**Your objective**.
Look at the entries below and restate word for word the lines from the first through the one that has "### **Project Overview:**".

Collected data:

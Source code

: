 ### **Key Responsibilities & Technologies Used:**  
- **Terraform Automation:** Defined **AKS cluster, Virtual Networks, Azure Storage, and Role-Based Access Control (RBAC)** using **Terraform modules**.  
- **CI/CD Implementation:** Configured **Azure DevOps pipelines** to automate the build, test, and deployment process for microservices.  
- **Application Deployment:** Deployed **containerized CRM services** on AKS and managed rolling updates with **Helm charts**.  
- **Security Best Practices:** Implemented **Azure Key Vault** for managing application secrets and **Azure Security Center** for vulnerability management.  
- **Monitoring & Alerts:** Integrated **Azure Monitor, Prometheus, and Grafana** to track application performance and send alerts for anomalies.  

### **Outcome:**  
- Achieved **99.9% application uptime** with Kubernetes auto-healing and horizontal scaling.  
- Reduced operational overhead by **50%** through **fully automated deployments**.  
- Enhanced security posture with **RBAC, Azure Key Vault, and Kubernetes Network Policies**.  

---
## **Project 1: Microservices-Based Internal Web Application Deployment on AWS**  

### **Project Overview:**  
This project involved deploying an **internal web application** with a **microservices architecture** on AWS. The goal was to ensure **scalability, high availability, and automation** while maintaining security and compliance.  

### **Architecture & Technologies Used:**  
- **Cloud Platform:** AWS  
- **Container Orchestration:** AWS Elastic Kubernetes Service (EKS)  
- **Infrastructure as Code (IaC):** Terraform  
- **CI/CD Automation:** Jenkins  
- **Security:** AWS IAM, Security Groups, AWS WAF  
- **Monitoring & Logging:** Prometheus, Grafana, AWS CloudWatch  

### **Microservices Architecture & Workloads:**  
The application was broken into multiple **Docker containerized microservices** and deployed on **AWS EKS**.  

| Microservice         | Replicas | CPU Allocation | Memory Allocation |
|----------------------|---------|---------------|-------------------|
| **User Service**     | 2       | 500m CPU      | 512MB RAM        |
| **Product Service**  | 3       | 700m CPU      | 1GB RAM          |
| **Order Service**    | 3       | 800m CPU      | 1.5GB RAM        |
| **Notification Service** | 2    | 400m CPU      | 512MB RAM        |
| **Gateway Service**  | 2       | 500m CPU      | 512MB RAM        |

**Response area**.
Source code

: ### **Key Responsibilities & Technologies Used:**  
- **Terraform Automation:** Defined **AKS cluster, Virtual Networks, Azure Storage, and Role-Based Access Control (RBAC)** using **Terraform modules**.  
- **CI/CD Implementation:** Configured **Azure DevOps pipelines** to automate the build, test, and deployment process for microservices.  
- **Application Deployment:** Deployed **containerized CRM services** on AKS and managed rolling updates with **Helm charts**.  
- **Security Best Practices:** Implemented **Azure Key Vault** for managing application secrets and **Azure Security Center** for vulnerability management.  
- **Monitoring & Alerts:** Integrated **Azure Monitor, Prometheus, and Grafana** to track application performance and send alerts for anomalies.  

### **Outcome:**  
- Achieved **99.9% application uptime** with Kubernetes auto-healing and horizontal scaling.  
- Reduced operational overhead by **50%** through **fully automated deployments**.  
- Enhanced security posture with **RBAC, Azure Key Vault, and Kubernetes Network Policies**.  

---
## **Project 1: Microservices-Based Internal Web Application Deployment on AWS**  

### **Project Overview:**  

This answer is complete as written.